The antibodies are part of our immune system that helps us to fight many diseases, some of them serious, moderate, or milder, which we undergo everyday.
What happens though when due to some diseases the antibodies don’t recognize each other anymore and so they start fighting the organism and the immune system cannot respond?
Plasmapheresis is basically used to take away some of the antibodies from the blood, thus not allowing them to fight the organism.
At first, blood is initially taken out of the body through a needle or previously implanted catheter. Some of the plasma is then removed from the blood by a cell filter. After plasma separation, the blood cells are returned to the person undergoing treatment, while the plasma, which contains the antibodies, is replaced with other fluids. It is thus an extracorporeal therapy.
Using simple terms, plasmapheresis means the removal of the “bad” components of plasma form the blood, their treatment and the return of already now the “good” ones in the blood. Plasmapheresis is used to remove antibodies from the bloodstream, thereby preventing them from attacking their targets. Neurological diseases comprise 90% of the diseases that could profit from plasmapheresis as well as any myopathies.
Connective tissue diseases and autoimmune diseases see major benefits from plasmapheresis.
A plasmapheresis treatment takes several hours and can be done on an outpatient basis. It can be uncomfortable but is normally not painful.
The number of treatments needed varies greatly depending on the particular disease and the person's general condition. An average course of plasma exchanges is six to 10 treatments over two to 10 weeks. In some centers, treatments are performed once a week, while in others, more than one weekly treatment is done.

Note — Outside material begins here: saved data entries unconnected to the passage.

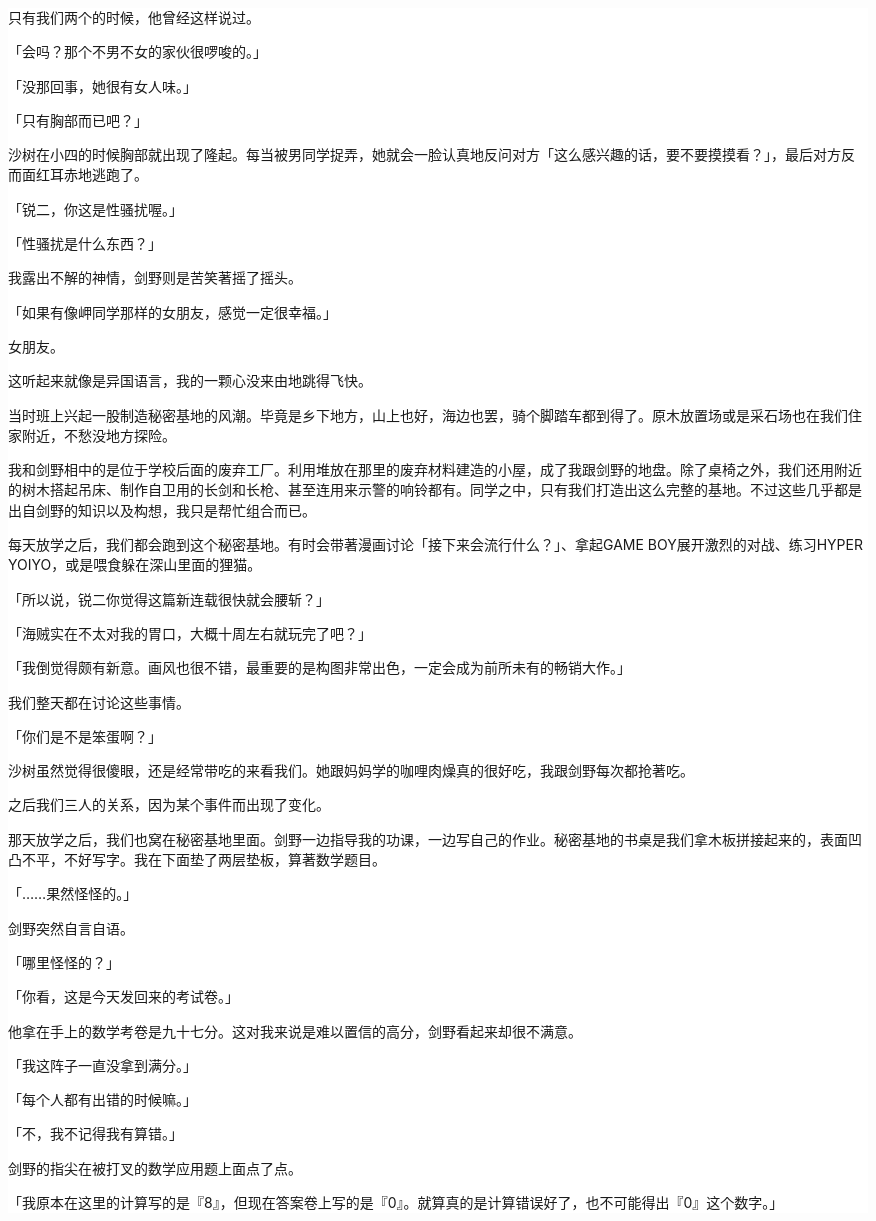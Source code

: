 只有我们两个的时候，他曾经这样说过。

「会吗？那个不男不女的家伙很啰唆的。」

「没那回事，她很有女人味。」

「只有胸部而已吧？」

沙树在小四的时候胸部就出现了隆起。每当被男同学捉弄，她就会一脸认真地反问对方「这么感兴趣的话，要不要摸摸看？」，最后对方反而面红耳赤地逃跑了。

「锐二，你这是性骚扰喔。」

「性骚扰是什么东西？」

我露出不解的神情，剑野则是苦笑著摇了摇头。

「如果有像岬同学那样的女朋友，感觉一定很幸福。」

女朋友。

这听起来就像是异国语言，我的一颗心没来由地跳得飞快。

当时班上兴起一股制造秘密基地的风潮。毕竟是乡下地方，山上也好，海边也罢，骑个脚踏车都到得了。原木放置场或是采石场也在我们住家附近，不愁没地方探险。

我和剑野相中的是位于学校后面的废弃工厂。利用堆放在那里的废弃材料建造的小屋，成了我跟剑野的地盘。除了桌椅之外，我们还用附近的树木搭起吊床、制作自卫用的长剑和长枪、甚至连用来示警的响铃都有。同学之中，只有我们打造出这么完整的基地。不过这些几乎都是出自剑野的知识以及构想，我只是帮忙组合而已。

每天放学之后，我们都会跑到这个秘密基地。有时会带著漫画讨论「接下来会流行什么？」、拿起GAME BOY展开激烈的对战、练习HYPER YOIYO，或是喂食躲在深山里面的狸猫。

「所以说，锐二你觉得这篇新连载很快就会腰斩？」

「海贼实在不太对我的胃口，大概十周左右就玩完了吧？」

「我倒觉得颇有新意。画风也很不错，最重要的是构图非常出色，一定会成为前所未有的畅销大作。」

我们整天都在讨论这些事情。

「你们是不是笨蛋啊？」

沙树虽然觉得很傻眼，还是经常带吃的来看我们。她跟妈妈学的咖哩肉燥真的很好吃，我跟剑野每次都抢著吃。

之后我们三人的关系，因为某个事件而出现了变化。

那天放学之后，我们也窝在秘密基地里面。剑野一边指导我的功课，一边写自己的作业。秘密基地的书桌是我们拿木板拼接起来的，表面凹凸不平，不好写字。我在下面垫了两层垫板，算著数学题目。

「……果然怪怪的。」

剑野突然自言自语。

「哪里怪怪的？」

「你看，这是今天发回来的考试卷。」

他拿在手上的数学考卷是九十七分。这对我来说是难以置信的高分，剑野看起来却很不满意。

「我这阵子一直没拿到满分。」

「每个人都有出错的时候嘛。」

「不，我不记得我有算错。」

剑野的指尖在被打叉的数学应用题上面点了点。

「我原本在这里的计算写的是『8』，但现在答案卷上写的是『0』。就算真的是计算错误好了，也不可能得出『0』这个数字。」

A person undergoing plasmapheresis can lie in bed or sit in a reclining chair. A small, thin tube (catheter) is placed in a large vein, usually the one in the crook of the arm, and another tube is placed in the opposite hand or foot (so that at least one arm can move freely during the procedure). Blood is taken to the separator from one tube, while the separated blood cells, combined with replacement fluids, are returned to the patient through the same tube.